The bank attributed the profit growth to strong core business performance, effective asset and liability management and reduction in loan loss provisions.
Loan loss provisions for the full year were Dh113.3 million compared to Dh205 million in 2010. Operating income grew by 14.1 per cent from Dh568 million in 2010 to Dh648.3 million in 2011.
"The bank witnessed sustained improvement of operating performance. Backed by prudent policies and strong liquidity and capital positions, the bank was able to grow its operating profit to a record high of Dh394.3 million and loan book by 20.5 per cent, which is significantly greater than the industry average," said Eisa Saleh Al Gurg, Deputy Chairman.

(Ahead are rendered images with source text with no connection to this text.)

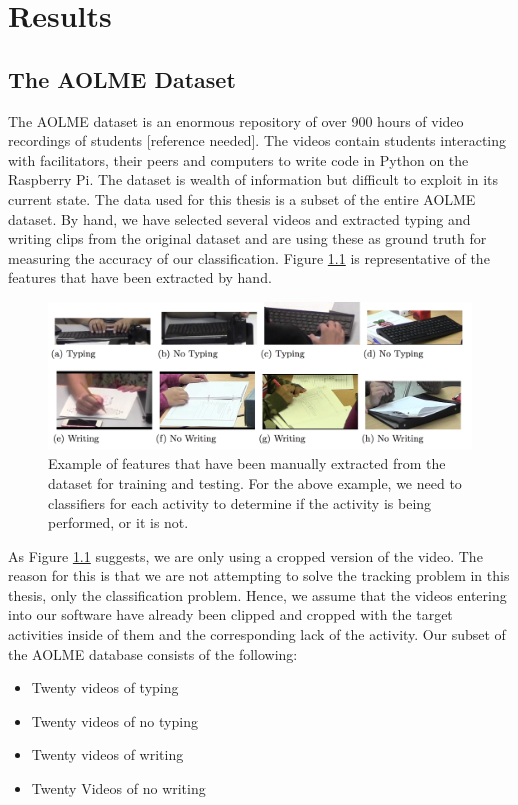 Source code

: \chapter{Results}
\section{\label{section:the_data}The AOLME Dataset}
The AOLME dataset is an enormous repository of over 900 hours of video
recordings of students [reference needed]. The videos contain students
interacting with facilitators, their peers and computers to write code in
Python on the Raspberry Pi.  The dataset is wealth of information but difficult
to exploit in its current state.  The data used for this thesis is a subset of
the entire AOLME dataset. By hand, we have selected several videos and extracted
typing and writing clips from the original dataset and are using these as ground
truth for measuring the accuracy of our classification. Figure \ref{fig:typing_writing}
is representative of the features that have been extracted by hand.

\begin{figure}[h]
  \label{fig:typing_writing}
  \centering
  \includegraphics[width=\textwidth]{figures/typing_writing_clip}
  \caption{Example of features that have been manually extracted from the dataset
  for training and testing. For the above example, we need to classifiers for each
  activity to determine if the activity is being performed, or it is not.}
\end{figure}

As Figure \ref{fig:typing_writing} suggests, we are only using a cropped version
of the video. The reason for this is that we are not attempting to solve the tracking
problem in this thesis, only the classification problem. Hence, we assume that
the videos entering into our software have already been clipped and cropped with
the target activities inside of them and the corresponding lack of the activity.
Our subset of the AOLME database consists of the following:

\begin{itemize}
\item Twenty videos of typing
\item Twenty videos of no typing
\item Twenty videos of writing
\item Twenty Videos of no writing
\end{itemize}

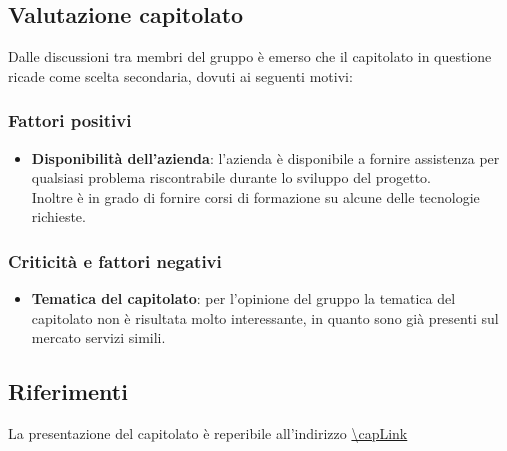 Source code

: \subsection{Valutazione capitolato}
Dalle discussioni tra membri del gruppo è emerso che il capitolato in questione ricade come scelta secondaria, dovuti ai seguenti motivi:

\subsubsection{Fattori positivi}

\begin{itemize}
    \item \textbf{Disponibilità dell'azienda}: l'azienda è disponibile a fornire assistenza per qualsiasi problema riscontrabile durante lo sviluppo del progetto. \\
    Inoltre è in grado di fornire corsi di formazione su alcune delle tecnologie richieste.
\end{itemize}

\subsubsection{Criticità e fattori negativi}

\begin{itemize}
    \item \textbf{Tematica del capitolato}: per l'opinione del gruppo la tematica del capitolato non è risultata molto interessante, in quanto sono già presenti sul mercato servizi simili.
\end{itemize}

\subsection{Riferimenti}
La presentazione del capitolato è reperibile all'indirizzo \url{\capLink} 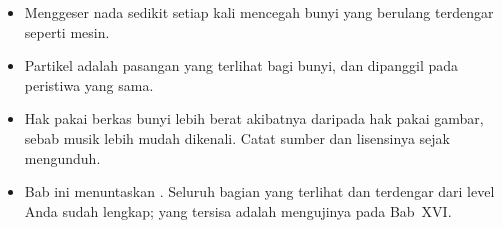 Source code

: \begin{rangkumanbox}
\begin{itemize}
        yang terlalu kuat daripada menaikkan yang terlalu pelan.
  \item Menggeser nada sedikit setiap kali mencegah bunyi yang berulang
        terdengar seperti mesin.
  \item Partikel adalah pasangan yang terlihat bagi bunyi, dan dipanggil pada
        peristiwa yang sama.
  \item Hak pakai berkas bunyi lebih berat akibatnya daripada hak pakai gambar,
        sebab musik lebih mudah dikenali. Catat sumber dan lisensinya sejak
        mengunduh.
  \item Bab ini menuntaskan . Seluruh bagian yang terlihat dan
        terdengar dari level Anda sudah lengkap; yang tersisa adalah mengujinya
        pada Bab~XVI.
\end{itemize}
\end{rangkumanbox}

The bank reported a cost-to-income ratio of 39.4 per cent compared to 35.6 per cent in 2010.
Strong capital adequacy and advances-to-deposits ratios were maintained last year.
Capital adequacy
While the overall capital adequacy was at 20.3 per cent at the end of the year, the bank had a tier-1 ratio of 12.8 per cent.
The advances-to-deposits ratio was at 84.8 per cent, well ahead of Central Bank's minimum requirements.

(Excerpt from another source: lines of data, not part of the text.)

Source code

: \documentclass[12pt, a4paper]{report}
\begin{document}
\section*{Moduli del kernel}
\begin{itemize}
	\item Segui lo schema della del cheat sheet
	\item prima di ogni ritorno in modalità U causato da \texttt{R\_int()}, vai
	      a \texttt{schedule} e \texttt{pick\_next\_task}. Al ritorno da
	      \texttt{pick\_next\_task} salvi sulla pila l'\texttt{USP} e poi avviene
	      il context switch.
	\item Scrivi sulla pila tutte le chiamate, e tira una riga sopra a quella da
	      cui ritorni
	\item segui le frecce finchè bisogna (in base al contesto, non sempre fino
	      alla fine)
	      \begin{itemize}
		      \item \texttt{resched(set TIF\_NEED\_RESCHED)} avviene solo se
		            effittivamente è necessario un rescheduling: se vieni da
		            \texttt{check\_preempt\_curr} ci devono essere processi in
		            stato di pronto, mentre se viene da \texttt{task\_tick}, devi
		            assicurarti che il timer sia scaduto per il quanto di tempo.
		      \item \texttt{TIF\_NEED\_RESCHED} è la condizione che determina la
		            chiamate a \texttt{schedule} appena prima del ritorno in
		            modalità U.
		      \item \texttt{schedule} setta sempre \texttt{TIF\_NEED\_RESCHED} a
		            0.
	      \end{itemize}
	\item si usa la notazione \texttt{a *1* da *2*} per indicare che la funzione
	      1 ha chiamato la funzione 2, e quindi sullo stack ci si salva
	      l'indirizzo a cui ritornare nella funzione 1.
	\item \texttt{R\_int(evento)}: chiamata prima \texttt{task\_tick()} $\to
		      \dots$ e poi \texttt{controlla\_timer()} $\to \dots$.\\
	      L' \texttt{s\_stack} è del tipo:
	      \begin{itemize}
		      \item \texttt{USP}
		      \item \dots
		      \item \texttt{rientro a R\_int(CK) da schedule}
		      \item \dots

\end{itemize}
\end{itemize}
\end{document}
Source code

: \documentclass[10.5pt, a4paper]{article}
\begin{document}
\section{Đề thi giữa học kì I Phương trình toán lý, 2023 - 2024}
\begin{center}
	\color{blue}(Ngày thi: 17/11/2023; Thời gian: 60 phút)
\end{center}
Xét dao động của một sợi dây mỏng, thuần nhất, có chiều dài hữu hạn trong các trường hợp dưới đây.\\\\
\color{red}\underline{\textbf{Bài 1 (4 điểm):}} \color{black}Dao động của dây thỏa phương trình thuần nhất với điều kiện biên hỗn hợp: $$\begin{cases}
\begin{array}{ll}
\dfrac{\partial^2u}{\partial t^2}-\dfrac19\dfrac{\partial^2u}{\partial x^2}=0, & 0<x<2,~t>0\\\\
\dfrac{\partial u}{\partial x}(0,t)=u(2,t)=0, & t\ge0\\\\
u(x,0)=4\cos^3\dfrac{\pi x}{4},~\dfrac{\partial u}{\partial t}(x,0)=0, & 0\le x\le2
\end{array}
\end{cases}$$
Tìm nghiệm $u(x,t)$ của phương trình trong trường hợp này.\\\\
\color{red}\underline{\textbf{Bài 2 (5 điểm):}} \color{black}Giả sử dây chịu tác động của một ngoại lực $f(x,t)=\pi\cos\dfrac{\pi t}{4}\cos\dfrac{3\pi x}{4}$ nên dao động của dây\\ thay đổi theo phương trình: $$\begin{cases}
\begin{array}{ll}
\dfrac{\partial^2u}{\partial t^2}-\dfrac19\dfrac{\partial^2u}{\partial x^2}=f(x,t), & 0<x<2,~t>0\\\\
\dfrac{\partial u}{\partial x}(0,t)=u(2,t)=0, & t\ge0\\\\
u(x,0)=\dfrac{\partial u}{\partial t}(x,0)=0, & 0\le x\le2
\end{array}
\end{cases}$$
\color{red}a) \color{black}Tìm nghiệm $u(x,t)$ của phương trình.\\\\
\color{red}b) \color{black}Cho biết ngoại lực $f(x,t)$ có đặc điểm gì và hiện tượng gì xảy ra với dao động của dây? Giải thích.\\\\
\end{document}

"Despite the prevailing market, the bank has managed to grow core earnings which, coupled with a sharper focus on balance sheet management and reduction in credit losses, helped produce one of the strongest sets of results in its operating history," Shaikh Saleh Bin Mohammad Al Sharqi, Chairman of the bank, said in a statement.
In 2011 NBF's total assets grew 15.5 per cent to Dh14.9 billion from Dh12.9 billion at the end of 2010. The bank's total loans and advances were up 20.5 per cent to Dh10.5 billion last year from Dh8.7 billion in 2010.
The bank reported a return on average assets of 2 per cent last year compared to 1.4 per cent in 2010 while its return on average equity was 14.4 per cent compared to 9.7 per cent in the previous year.